Ja, das ist der Grund, warum sie aufschreien. Die Modelle der orthodoxen Ökonomie greifen bei einigen Problemen zu kurz und bieten keine befriedigenden Erklärungen für gesellschaftliche und wirtschaftliche Krisen. Sie sind außerdem zu "ideal" und damit unrealistisch, wie zum Beispiel das Menschenbild des Homo oeconomicus. Solche Annahmen stehen jedoch im Zentrum des orthodoxen Denkens. Diese Problematik merken die Studenten und daher kam der Aufruf zu mehr Pluralität in der Lehre.

Aber das war nicht immer so?

Nein, früher hatte man an der Wirtschaftsuniversität konkrete österreichische wirtschaftspolitische Probleme diskutiert, theoretische Modelle standen nicht derart im Zentrum.
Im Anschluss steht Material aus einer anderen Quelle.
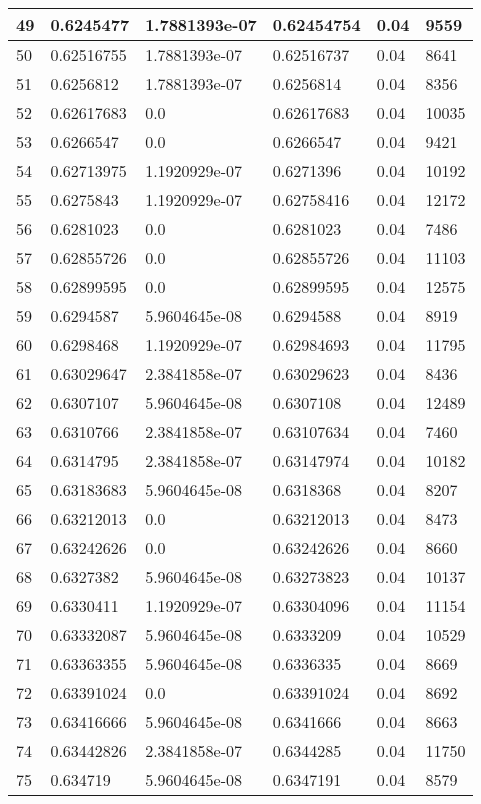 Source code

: \begin{longtable}{|l|l|l|l|l|l|}
49 & 0.6245477 & 1.7881393e-07 & 0.62454754 & 0.04 & 9559 \\ \hline 
50 & 0.62516755 & 1.7881393e-07 & 0.62516737 & 0.04 & 8641 \\ \hline 
51 & 0.6256812 & 1.7881393e-07 & 0.6256814 & 0.04 & 8356 \\ \hline 
52 & 0.62617683 & 0.0 & 0.62617683 & 0.04 & 10035 \\ \hline 
53 & 0.6266547 & 0.0 & 0.6266547 & 0.04 & 9421 \\ \hline 
54 & 0.62713975 & 1.1920929e-07 & 0.6271396 & 0.04 & 10192 \\ \hline 
55 & 0.6275843 & 1.1920929e-07 & 0.62758416 & 0.04 & 12172 \\ \hline 
56 & 0.6281023 & 0.0 & 0.6281023 & 0.04 & 7486 \\ \hline 
57 & 0.62855726 & 0.0 & 0.62855726 & 0.04 & 11103 \\ \hline 
58 & 0.62899595 & 0.0 & 0.62899595 & 0.04 & 12575 \\ \hline 
59 & 0.6294587 & 5.9604645e-08 & 0.6294588 & 0.04 & 8919 \\ \hline 
60 & 0.6298468 & 1.1920929e-07 & 0.62984693 & 0.04 & 11795 \\ \hline 
61 & 0.63029647 & 2.3841858e-07 & 0.63029623 & 0.04 & 8436 \\ \hline 
62 & 0.6307107 & 5.9604645e-08 & 0.6307108 & 0.04 & 12489 \\ \hline 
63 & 0.6310766 & 2.3841858e-07 & 0.63107634 & 0.04 & 7460 \\ \hline 
64 & 0.6314795 & 2.3841858e-07 & 0.63147974 & 0.04 & 10182 \\ \hline 
65 & 0.63183683 & 5.9604645e-08 & 0.6318368 & 0.04 & 8207 \\ \hline 
66 & 0.63212013 & 0.0 & 0.63212013 & 0.04 & 8473 \\ \hline 
67 & 0.63242626 & 0.0 & 0.63242626 & 0.04 & 8660 \\ \hline 
68 & 0.6327382 & 5.9604645e-08 & 0.63273823 & 0.04 & 10137 \\ \hline 
69 & 0.6330411 & 1.1920929e-07 & 0.63304096 & 0.04 & 11154 \\ \hline 
70 & 0.63332087 & 5.9604645e-08 & 0.6333209 & 0.04 & 10529 \\ \hline 
71 & 0.63363355 & 5.9604645e-08 & 0.6336335 & 0.04 & 8669 \\ \hline 
72 & 0.63391024 & 0.0 & 0.63391024 & 0.04 & 8692 \\ \hline 
73 & 0.63416666 & 5.9604645e-08 & 0.6341666 & 0.04 & 8663 \\ \hline 
74 & 0.63442826 & 2.3841858e-07 & 0.6344285 & 0.04 & 11750 \\ \hline 
75 & 0.634719 & 5.9604645e-08 & 0.6347191 & 0.04 & 8579 \\ \hline 
\end{longtable} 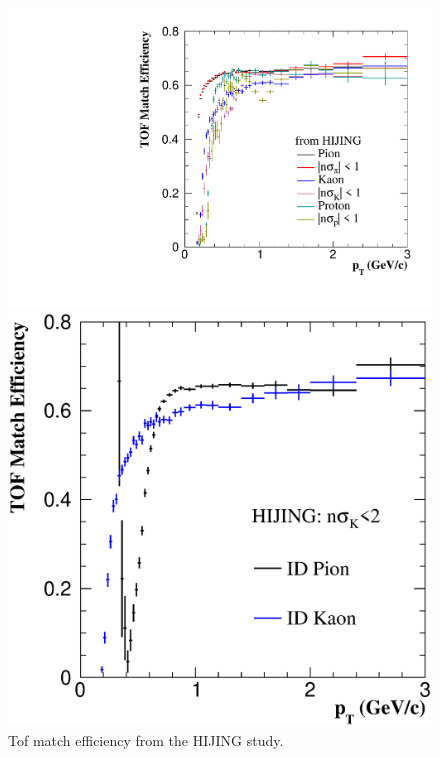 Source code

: \begin{figure}[htbp]
\begin{minipage}[htbp]{0.52\linewidth}
\centering
\includegraphics[width=1.0\textwidth]{figure/Run14_D0HFT/TofMatchEff_Hijing.pdf}
\end{minipage}
\hfill
\begin{minipage}[htbp]{0.52\linewidth}
\centering
\includegraphics[width=1.0\textwidth]{figure/Run14_D0HFT/TofMatchEff_petr.eps} 
\end{minipage}
\caption{Tof match efficiency from the HIJING study. \label{fig:tofMatch_Hijing}}
\end{figure}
Heute habe ich oft den Eindruck, dass vielen Studenten nicht einmal klar ist, was die Sozialpartnerschaft oder wer der Präsident der Wirtschaftskammer oder des Gewerkschaftsbundes ist; geschweige denn, dass sie über deren gesellschaftspolitische Aufgabe Bescheid wissen. Das ist tragisch. Das heterodoxe Institut, an dem ich forsche und lehre, ist ein Rest aus der "alten" Zeit.

Welchen Anteil hat das Institut am Lehrplan der Wirtschaftsuniversität?

Wenig. Vielleicht bis zu zehn Prozent im Masterstudium Volkswirtschaft.

Wie reagiert die orthodoxe Ökonomie auf die Einwände heterodoxer Denker?

Viele Ökonomen geben zu, dass ihre Modelle so nicht anwendbar sind - sie hätten jedoch nichts Besseres. Die "neue" Generation an Wissenschaftlern wurde nicht in anderen Denkweisen ausgebildet, wie wir sie hier am heterodoxen Institut lehren. Sie meinen auch, dass die Kritik ohnehin in der herrschenden Lehre integriert ist, was teilweise auch stimmt. Das Kernmodell der Ökonomie - die Behauptungen, dass wirtschaftliches Handeln rationalem Verhalten entspricht, dass Märkte zu stabilen Resultaten führen können und dass der methodische Ansatz dem naturwissenschaftlichen Denken folgt - das wird alles jedoch nicht aufgegeben.